Hubby went off to class one day with plans to spend some time at the gym afterwards. He rarely stops for lunch when he’s out by himself like this, but for some reason that day he did. It was mid-afternoon, so he stopped at a bagel shop. It was our lucky day, because he hit bagel paydirt. The clerk glanced over at him and asked if he’d like to take some bagels home with him–for free! Otherwise, all the leftovers in the case would be tossed into the garbage bins behind the shop.
Apparently he was cleaning up and preparing to close for the day and had lots of leftover bagels. So Hubby happily obliged and brought home a couple of dozen assorted bagels. We gave our daughter and her family half and put the rest in the freezer. We had free bagels for days after that.
I was reminded of this incident by a group calling themselves Freegans, a group of people electing to “drop out of commercialism” and who might have felt equally at home had they lived during the 1960s “hippie movement.” They decided to stop their own excessive consumerism by cutting their spending habits and living off consumer waste instead. Some even quit high paying positions in order to devote full time to their new foraging lifestyles.
According to Raina Kelley, a Newsweek reporter who recently spent one month as a “Freegan/vegan who bought nothing but local and/or organic food, used only ecofriendly transportation, cut her electricity use in half, and vowed to erase her carbon footprint,” the movement began in Seattle and Portland in the mid-1990s.
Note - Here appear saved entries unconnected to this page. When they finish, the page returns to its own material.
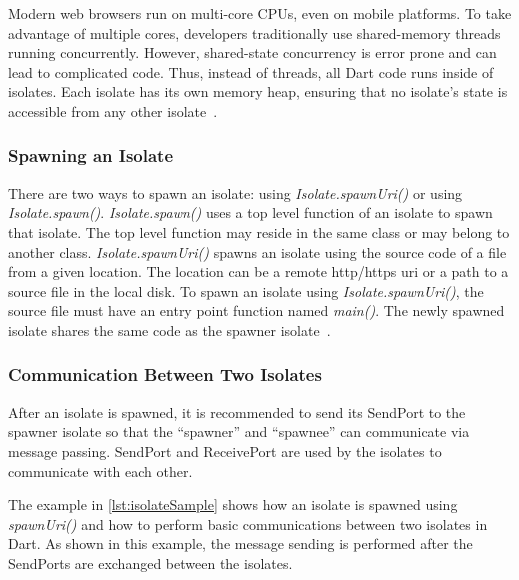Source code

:   Modern web browsers run on multi-core CPUs, even on mobile platforms. To take advantage of multiple cores, developers traditionally use shared-memory threads running concurrently. However, shared-state concurrency is error prone and can lead to complicated code. Thus, instead of threads, all Dart code runs inside of isolates. Each isolate has its own memory heap, ensuring that no isolate’s state is accessible from any other isolate~\parencite{laddWalrath}.

  \subsubsection{Spawning an Isolate}
    There are two ways to spawn an isolate: using \emph{Isolate.spawnUri()} or using \emph{Isolate.spawn()}. \emph{Isolate.spawn()} uses a top level function of an isolate to spawn that isolate. The top level function may reside in the same class or may belong to another class. \emph{Isolate.spawnUri()} spawns an isolate using the source code of a file from a given location. The location can be a remote http/https \acrshort{uri} or a path to a source file in the local disk. To spawn an isolate using \emph{Isolate.spawnUri()}, the source file must have an entry point function named \emph{main()}.
    The newly spawned isolate shares the same code as the spawner isolate~\cite{dartApiIsolate}.

  \subsubsection{Communication Between Two Isolates}
  After an isolate is spawned, it is recommended to send its SendPort to the spawner isolate so that the “spawner” and “spawnee” can communicate via message passing. SendPort and ReceivePort are used by the isolates to communicate with each other.

  The example in \autoref{lst:isolateSample} shows how an isolate is spawned using \emph{spawnUri()} and how to perform basic communications between two isolates in Dart. As shown in this example, the message sending is performed after the SendPorts are exchanged between the isolates.

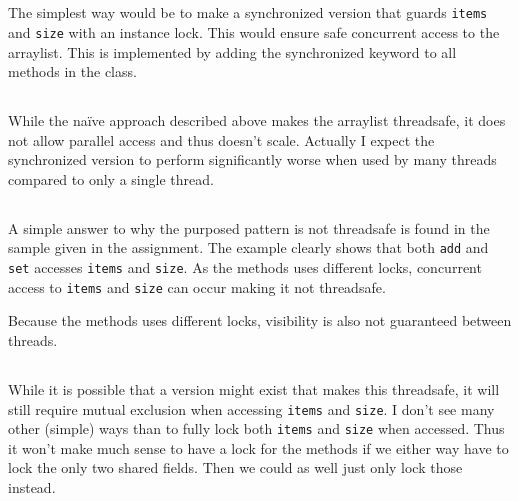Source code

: \documentclass{ituhandin}
\begin{document}
\chapter{} %
\section{}
The simplest way would be to make a synchronized version that guards \texttt{items} and \texttt{size} with an instance lock. This would ensure safe concurrent access to the arraylist. This is implemented by adding the synchronized keyword to all methods in the class.

\section{}\label{sec:lock}
While the naïve approach described above makes the arraylist threadsafe, it does not allow parallel access and thus doesn't scale. Actually I expect the synchronized version to perform significantly worse when used by many threads compared to only a single thread.
\section{}
A simple answer to why the purposed pattern is not threadsafe is found in the sample given in the assignment. The example clearly shows that both \texttt{add} and \texttt{set} accesses \texttt{items} and \texttt{size}. As the methods uses different locks, concurrent access to \texttt{items} and \texttt{size} can occur making it not threadsafe.

Because the methods uses different locks, visibility is also not guaranteed between threads.

\section{}
While it is possible that a version might exist that makes this threadsafe, it will still require mutual exclusion when accessing \texttt{items} and \texttt{size}. I don't see many other (simple) ways than to fully lock both \texttt{items} and \texttt{size} when accessed. Thus it won't make much sense to have a lock for the methods if we either way have to lock the only two shared fields. Then we could as well just only lock those instead.
\end{document}
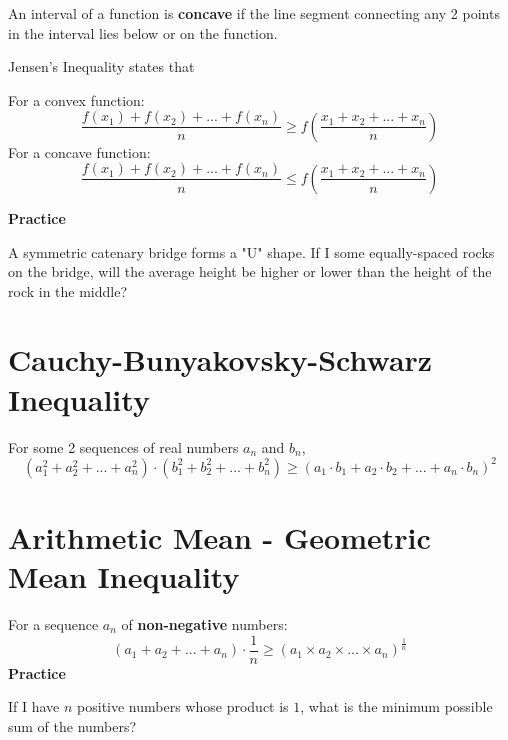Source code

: An interval of a function is \textbf{concave} if the line segment connecting any 2 points in the interval lies below or on the function.

Jensen's Inequality states that

For a convex function:
\[\frac{f(x_1) + f(x_2) + ... + f(x_n)}{n} \geq f \left( \frac{x_1 + x_2 + ... + x_n}{n} \right ) \]
For a concave function:
\[\frac{f(x_1) + f(x_2) + ... + f(x_n)}{n} \leq f \left( \frac{x_1 + x_2 + ... + x_n}{n} \right ) \]

\textbf{Practice}
\begin{center}\end{center}
A symmetric catenary bridge forms a "U" shape. If I some equally-spaced rocks on the bridge, will the average
height be higher or lower than the height of the rock in the middle?
\section{Cauchy-Bunyakovsky-Schwarz Inequality}
For some 2 sequences of real numbers $a_n$ and $b_n$,
\[(a_1^2 + a_2^2 + ... + a_n^2) \cdot (b_1^2 + b_2^2 + ... + b_n^2) \geq (a_1 \cdot b_1 + a_2 \cdot b_2 + ... + a_n \cdot b_n)^2 \]

\section{Arithmetic Mean - Geometric Mean Inequality}
For a sequence $a_n$ of \textbf{non-negative} numbers:
\[\left(a_1 + a_2 + ... + a_n\right) \cdot \frac{1}{n} \geq (a_1 \times a_2 \times  ... \times a_n)^{\frac{1}{n}} \]
\textbf{Practice}

If I have $n$ positive numbers whose product is $1$, what is the minimum possible sum of the numbers?


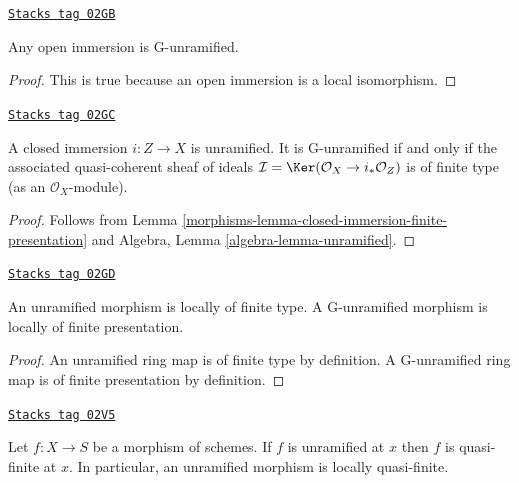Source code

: \begin{lemma}
\label{morphisms-lemma-open-immersion-unramified}
\href{https://stacks.math.columbia.edu/tag/02GB}{\texttt{Stacks tag 02GB}}

Any open immersion is G-unramified.
\end{lemma}

\begin{proof}
This is true because an open immersion is a local isomorphism.
\end{proof}

\begin{lemma}
\label{morphisms-lemma-closed-immersion-unramified}
\href{https://stacks.math.columbia.edu/tag/02GC}{\texttt{Stacks tag 02GC}}

A closed immersion $i : Z \to X$ is unramified.
It is G-unramified if and only if the associated quasi-coherent sheaf of
ideals $\mathcal{I} = \Ker(\mathcal{O}_X \to i_*\mathcal{O}_Z)$
is of finite type (as an $\mathcal{O}_X$-module).
\end{lemma}

\begin{proof}

Follows from Lemma \ref{morphisms-lemma-closed-immersion-finite-presentation} and
Algebra, Lemma \ref{algebra-lemma-unramified}.
\end{proof}

\begin{lemma}
\label{morphisms-lemma-unramified-locally-finite-type}
\href{https://stacks.math.columbia.edu/tag/02GD}{\texttt{Stacks tag 02GD}}

An unramified morphism is locally of finite type.
A G-unramified morphism is locally of finite presentation.
\end{lemma}

\begin{proof}
An unramified ring map is of finite type by definition.
A G-unramified ring map is of finite presentation by definition.
\end{proof}

\begin{lemma}
\label{morphisms-lemma-unramified-quasi-finite}
\href{https://stacks.math.columbia.edu/tag/02V5}{\texttt{Stacks tag 02V5}}

Let $f : X \to S$ be a morphism of schemes.
If $f$ is unramified at $x$ then $f$ is quasi-finite at $x$.
In particular, an unramified morphism is locally quasi-finite.
\end{lemma}

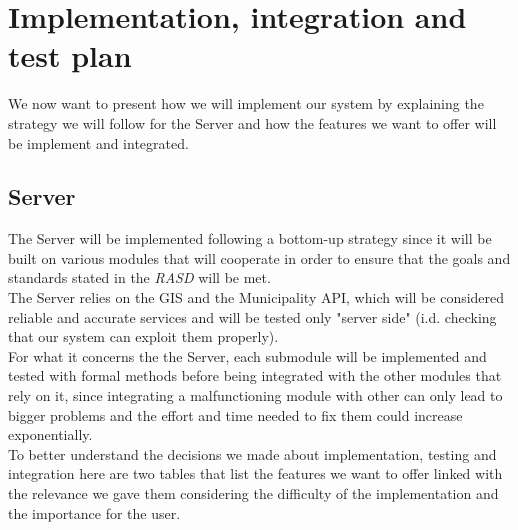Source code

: \section{Implementation, integration and test plan}

    We now want to present how we will implement our system by explaining the strategy we will follow for the Server
    and how the features we want to offer will be implement and integrated.\\
        
        \subsection{Server}
        The Server will be implemented following a bottom-up strategy since it will be built on various modules that will cooperate in order
        to ensure that the goals and standards stated in the \emph{RASD}\cite{RASD} will be met.\\
        The Server relies on the GIS and the Municipality API, which will be considered reliable and accurate services and will be
        tested only "server side" (i.d. checking that our system can exploit them properly).\\
        For what it concerns the the Server, each submodule will be implemented and tested with formal methods before being integrated 
        with the other modules that rely on it, since integrating a malfunctioning module with other can only lead to bigger problems 
        and the effort and time needed to fix them could increase exponentially.\\
        To better understand the decisions we made about implementation, testing and integration here are two tables that list the features
        we want to offer linked with the relevance we gave them considering the difficulty of the implementation and the importance for 
        the user.\\
        
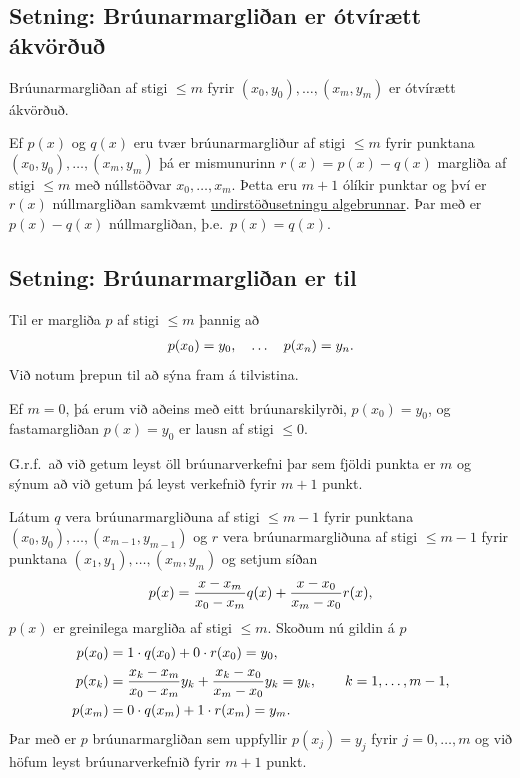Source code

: \documentclass[letterpaper,10pt,icelandic]{sphinxmanual}
\begin{document}
\subsection{Setning: Brúunarmargliðan er ótvírætt ákvörðuð}
\label{kafli03:setning-bruunarmarglian-er-otviraett-akvoru}
Brúunarmargliðan af stigi \(\leq m\) fyrir \((x_0,y_0),\ldots,(x_m,y_m)\) er
ótvírætt ákvörðuð.

Ef \(p(x)\) og \(q(x)\) eru tvær
brúunarmargliður af stigi \(\leq m\) fyrir punktana
\((x_0,y_0), \ldots, (x_m,y_m)\) þá er mismunurinn
\(r(x) = p(x) - q(x)\) margliða af stigi \(\leq m\) með
núllstöðvar \(x_0, \ldots, x_m\). Þetta eru \(m+1\) ólíkir
punktar og því er \(r(x)\) núllmargliðan samkvæmt
\href{http://www.stae.is/fletta/undirst\%C3\%B6\%C3\%B0usetning/algebrunnar}{undirstöðusetningu algebrunnar}.
Þar með er \(p(x) - q(x)\) núllmargliðan, þ.e. \(p(x) = q(x)\).


\subsection{Setning: Brúunarmargliðan er til}
\label{kafli03:setning-bruunarmarglian-er-til}
Til er margliða \(p\) af stigi \(\leq m\) þannig að
\begin{gather}
\begin{split}p(x_0) = y_0, \quad \ldots \quad p(x_n)=y_n.\end{split}\notag
\end{gather}
Við notum þrepun til að sýna fram á tilvistina.

Ef \(m = 0\), þá erum við aðeins með eitt brúunarskilyrði,
\(p(x_0) = y_0\), og fastamargliðan \(p(x) = y_0\) er lausn af
stigi \(\leq 0\).

G.r.f. að við getum leyst öll brúunarverkefni þar sem fjöldi punkta er
\(m\) og sýnum að við getum þá leyst verkefnið fyrir \(m+1\)
punkt.

Látum \(q\) vera brúunarmargliðuna af stigi \(\leq m-1\) fyrir
punktana \((x_0,y_0), \ldots,
(x_{m-1},y_{m-1})\) og \(r\) vera brúunarmargliðuna af stigi
\(\leq m-1\) fyrir punktana \((x_1,y_1), \ldots, (x_m,y_m)\) og
setjum síðan
\begin{gather}
\begin{split}p(x) = \frac{x-x_m}{x_0-x_m}q(x) + \frac{x-x_0}{x_m-x_0}r(x),\end{split}\notag
\end{gather}
\(p(x)\) er greinilega margliða af stigi \(\leq m\). Skoðum nú
gildin á \(p\)
\begin{gather}
\begin{split}\begin{aligned}
  p(x_0) &= 1 \cdot q(x_0) + 0\cdot r(x_0) = y_0, \\
  p(x_k) &= \frac{x_k-x_m}{x_0-x_m}y_k
  + \frac{x_k-x_0}{x_m-x_0}y_k = y_k,\qquad k = 1, \ldots, m-1,\\
  p(x_m) &= 0 \cdot q(x_m) + 1 \cdot r(x_m) = y_m.\end{aligned}\end{split}\notag
\end{gather}
Þar með er \(p\) brúunarmargliðan sem uppfyllir \(p(x_j)=y_j\)
fyrir \(j=0,\dots,m\) og við höfum leyst brúunarverkefnið fyrir
\(m+1\) punkt.
\end{document}
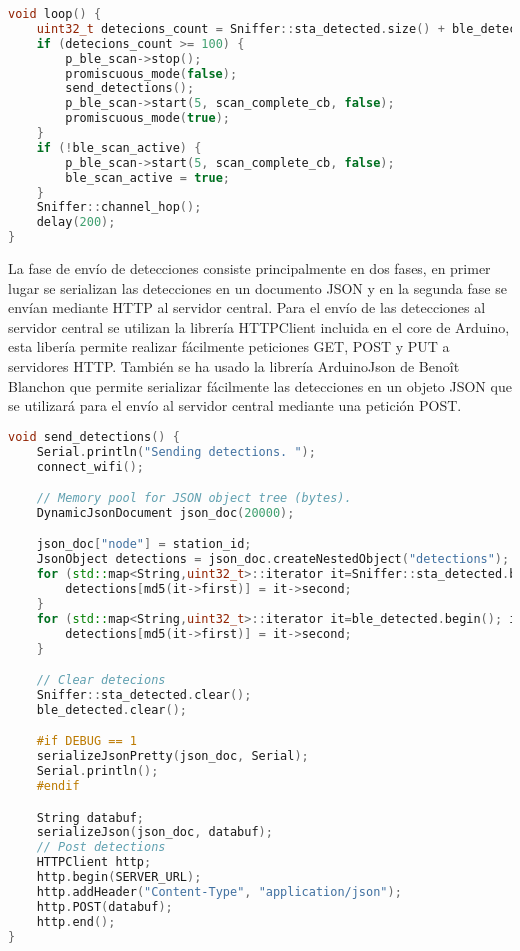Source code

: \documentclass[../proyecto.tex]{subfiles}
\begin{document}
\begin{minipage}{\linewidth}
\begin{lstlisting}[language=C++, caption=Bucle principal , captionpos=b, frame=single]
void loop() {
    uint32_t detecions_count = Sniffer::sta_detected.size() + ble_detected.size();
    if (detecions_count >= 100) {
        p_ble_scan->stop();
        promiscuous_mode(false);
        send_detections();
        p_ble_scan->start(5, scan_complete_cb, false);
        promiscuous_mode(true);
    }
    if (!ble_scan_active) {
        p_ble_scan->start(5, scan_complete_cb, false);
        ble_scan_active = true;
    }
    Sniffer::channel_hop();
    delay(200);
}
\end{lstlisting}
\end{minipage}

La fase de envío de detecciones consiste principalmente en dos fases, en primer lugar se serializan las detecciones en un documento JSON  y en la segunda fase se envían mediante HTTP al servidor central. Para el envío de las detecciones al servidor central se utilizan la librería HTTPClient incluida en el core de Arduino, esta libería permite realizar fácilmente peticiones GET, POST y PUT a servidores HTTP. También se ha usado la librería ArduinoJson de Benoît Blanchon que permite serializar fácilmente las detecciones en un objeto JSON que se utilizará para el envío al servidor central mediante una petición POST.

\begin{minipage}{\linewidth}
\begin{lstlisting}[language=C++, caption=Envío de detecciones al servidor central , captionpos=b, frame=single]
void send_detections() {
    Serial.println("Sending detections. ");
    connect_wifi();

    // Memory pool for JSON object tree (bytes).
    DynamicJsonDocument json_doc(20000);

    json_doc["node"] = station_id;
    JsonObject detections = json_doc.createNestedObject("detections");
    for (std::map<String,uint32_t>::iterator it=Sniffer::sta_detected.begin(); it!=Sniffer::sta_detected.end(); ++it) {
        detections[md5(it->first)] = it->second;
    }
    for (std::map<String,uint32_t>::iterator it=ble_detected.begin(); it!=ble_detected.end(); ++it) {
        detections[md5(it->first)] = it->second;
    }

    // Clear detecions
    Sniffer::sta_detected.clear();
    ble_detected.clear();

    #if DEBUG == 1
    serializeJsonPretty(json_doc, Serial);
    Serial.println();
    #endif

    String databuf;
    serializeJson(json_doc, databuf);
    // Post detections
    HTTPClient http;
    http.begin(SERVER_URL);
    http.addHeader("Content-Type", "application/json");
    http.POST(databuf);
    http.end();
}
\end{lstlisting}
\end{minipage}
\end{document}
If the proliferation of stories about them is any indicator, the movement is spreading rapidly to other large cities across the country. They call themselves Freegans because they have also given up eating meat, which will reduce methane gasses from growing more and more cows to feed our incessant beef demands, and so on and on.
You might think the pickings would be slim, but from what I read they’re doing quite well indeed. They even manage to throw dinner parties for their affluent friends to show off the fruits of their new hobbies. (Of course, it’s stylish and economically gainful as well these days to also knock out a new book or two documenting these “drop out” for a year or two lifestyles, but that’s another post.)
We all know how we only want to pick out the prettiest and best of the produce lined up in our grocery stores. I’ve watched people pick up tomato after tomato and throw them aside if there was the remotest hint of a bruise on them. So what happens to all those tomatoes and beans and cantaloupes and and lettuces we throw aside? It very likely goes outside in the garbage bins. Along with all kinds of other foods from gourmet food shops like Whole Foods according to Madeline Nelson, a Freegan who appeared with Tucker Carlson on MSNBC.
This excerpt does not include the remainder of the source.